For a proof see for instance Chapter 6, Theorem 3, in

Moise, Edwin E., Geometric topology in dimensions 2 and 3, Graduate Texts in Mathematics. 47. New York - Heidelberg - Berlin: Springer-Verlag. X, 262 p. DM 45.00; $ 19.80 (1977). ZBL0349.57001..

The homeomorphisms $f_n$ obviously restrict to quasiconformal maps of $G$. There are many ways to find a homeomorphism $f: D\to D$ which is not quasiconformal on $G$, you can even find one which is nowhere differentiable.

Edit. Since you asked: Suppose that $G$ is a triangulated polygonal domain in ${\mathbb C}$ and $f: G\to G'\subset {\mathbb C}$ is an orientation-preserving homeomorphism which is affine on each triangle in the triangulation. Then $f$ is quasiconformal.
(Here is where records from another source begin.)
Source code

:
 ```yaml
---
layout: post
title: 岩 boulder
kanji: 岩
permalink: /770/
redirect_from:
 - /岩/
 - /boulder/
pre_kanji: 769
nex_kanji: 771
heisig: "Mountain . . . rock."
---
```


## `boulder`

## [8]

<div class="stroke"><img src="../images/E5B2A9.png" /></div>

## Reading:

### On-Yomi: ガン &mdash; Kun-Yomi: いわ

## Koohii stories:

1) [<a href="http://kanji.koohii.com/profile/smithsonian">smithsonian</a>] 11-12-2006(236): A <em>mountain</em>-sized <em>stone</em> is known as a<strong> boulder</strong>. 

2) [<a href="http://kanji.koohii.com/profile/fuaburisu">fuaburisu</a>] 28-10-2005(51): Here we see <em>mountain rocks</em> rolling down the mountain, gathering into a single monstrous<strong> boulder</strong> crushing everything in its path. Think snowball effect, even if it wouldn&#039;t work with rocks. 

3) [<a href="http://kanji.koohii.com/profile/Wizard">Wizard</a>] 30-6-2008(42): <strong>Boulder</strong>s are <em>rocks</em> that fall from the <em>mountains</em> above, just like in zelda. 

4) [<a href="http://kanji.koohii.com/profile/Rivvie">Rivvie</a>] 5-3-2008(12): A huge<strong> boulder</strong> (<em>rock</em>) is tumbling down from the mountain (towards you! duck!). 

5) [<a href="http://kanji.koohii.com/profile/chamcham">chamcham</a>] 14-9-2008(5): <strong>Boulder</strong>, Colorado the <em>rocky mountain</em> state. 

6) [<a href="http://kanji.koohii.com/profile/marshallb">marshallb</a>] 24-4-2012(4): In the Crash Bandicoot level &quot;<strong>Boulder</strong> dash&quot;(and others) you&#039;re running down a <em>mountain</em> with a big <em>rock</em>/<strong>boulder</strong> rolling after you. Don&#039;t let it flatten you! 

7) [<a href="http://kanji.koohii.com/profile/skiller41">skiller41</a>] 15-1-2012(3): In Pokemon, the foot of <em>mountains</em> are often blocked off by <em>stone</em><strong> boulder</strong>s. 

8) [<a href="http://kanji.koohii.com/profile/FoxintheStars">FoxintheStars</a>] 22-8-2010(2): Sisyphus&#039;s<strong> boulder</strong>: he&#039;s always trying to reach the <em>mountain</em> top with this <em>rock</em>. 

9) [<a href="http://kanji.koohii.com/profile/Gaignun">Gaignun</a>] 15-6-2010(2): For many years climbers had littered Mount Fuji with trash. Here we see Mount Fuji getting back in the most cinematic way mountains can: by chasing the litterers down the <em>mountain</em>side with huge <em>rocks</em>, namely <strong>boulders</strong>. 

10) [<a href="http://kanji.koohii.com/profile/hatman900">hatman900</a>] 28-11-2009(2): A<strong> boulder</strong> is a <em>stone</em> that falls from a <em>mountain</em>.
The simplest way to prove this that I know is to use the analytical definition of quasiconformality. There are two things that you need to verify (and I leave the verification for you to work out):

a. Each orientation-preserving affine map $h$ is quasiconformal: You prove this by verifying that its complex dilatation $$ \mu_h= \frac{h_{\bar{z}}}{h_z}$$ is constant and has sup-norm $<1$.

From this you conclude that a piecewise-affine map $f$ as above is differentiable almost everywhere in $G$ and satisfies the property that $$ ||\mu_f||_{L_\infty(G)}<1. $$

b. $f$ is absolutely continuous on every coordinate line in the plane. To prove this, you verify that each piecewise-continuous function of one real variable is absolutely continuous.

An alternative solution is to verify that $f$ is bi-Lipschitz and then conclude that $f$ is quasi-symmetric which then implies quasiconformality.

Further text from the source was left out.